The an asteroid has been identified from the Asteroid Terrestrial-impact Last Alert System (ATLAS) survey at the Mauna Loa Observatory in Hawaii in the early morning hours of Saturday, November 14, just 15 hours after the approach. This is not uncommon for fast speeds, especially asteroids that are coming to Earth from our blind spot towards the sun, such as 2020 VT4.
The newly discovered asteroid A10sHcN approached Earth yesterday, passing only a few hundred miles above the South Pacific Ocean. This encounter shortened its orbit, ensuring that this Earth cruiser will make more frequent approaches. Http://t.co/TmkzojIzPf pic.twitter.com/XrnKiiGTyJ
– Tony Dunn (@ tony873004) November 14, 2020
Asteroid 2020 VT4 is estimated to be 5-10 meters (16-32 feet) in diameter, about the size of a small house. Earth failed to occupy the same space as the perihelion point for the asteroid, which occurred just 20 hours prior to Earth’s passage.
This sets a record for the closest documented non-meteoric asteroid passage against Earth.
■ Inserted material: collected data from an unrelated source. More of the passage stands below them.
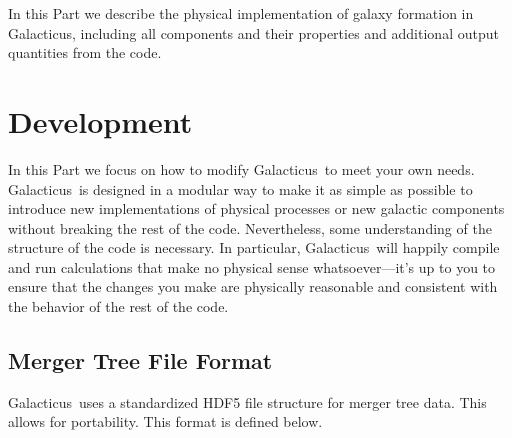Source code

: \documentclass[letterpaper,10pt]{book}
\def\glc{{\sc Galacticus}}
\begin{document}
In this Part we describe the physical implementation of galaxy formation in \glc, including all components and their properties and additional output quantities from the code.







\part{Development}

In this Part we focus on how to modify \glc\ to meet your own needs. \glc\ is designed in a modular way to make it as simple as possible to introduce new implementations of physical processes or new galactic components without breaking the rest of the code. Nevertheless, some understanding of the structure of the code is necessary. In particular, \glc\ will happily compile and run calculations that make no physical sense whatsoever---it's up to you to ensure that the changes you make are physically reasonable and consistent with the behavior of the rest of the code.









\appendix

\chapter{Merger Tree File Format}\label{sec:MergerTreeFileFormat}

\glc\ uses a standardized HDF5 file structure for merger tree data. This allows for portability. This format is defined below.







\backmatter




\citeindextrue
\printindex
\printindex[code]
\end{document}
This record has already been broken once this year, with asteroid 2020 HQ passing 3,000 kilometers (1,864 miles) from the Earth’s surface on August 16. A brilliant fireball was captured on video on the afternoon of 10 Augustth, 1972, when it became a brilliant daytime fireball over the Grand Teton Mountains in Wyoming before turning back from Earth’s atmosphere. Another recent record was set in October 2008, when astronomers sighted a 4-meter (13-foot) 2008 TC3 asteroid 19 hours before impact, and later recovered fragments in the Nubian Desert in northern Sudan two months. later, making 2008 TC3 the first asteroid that has been documented before is after impact.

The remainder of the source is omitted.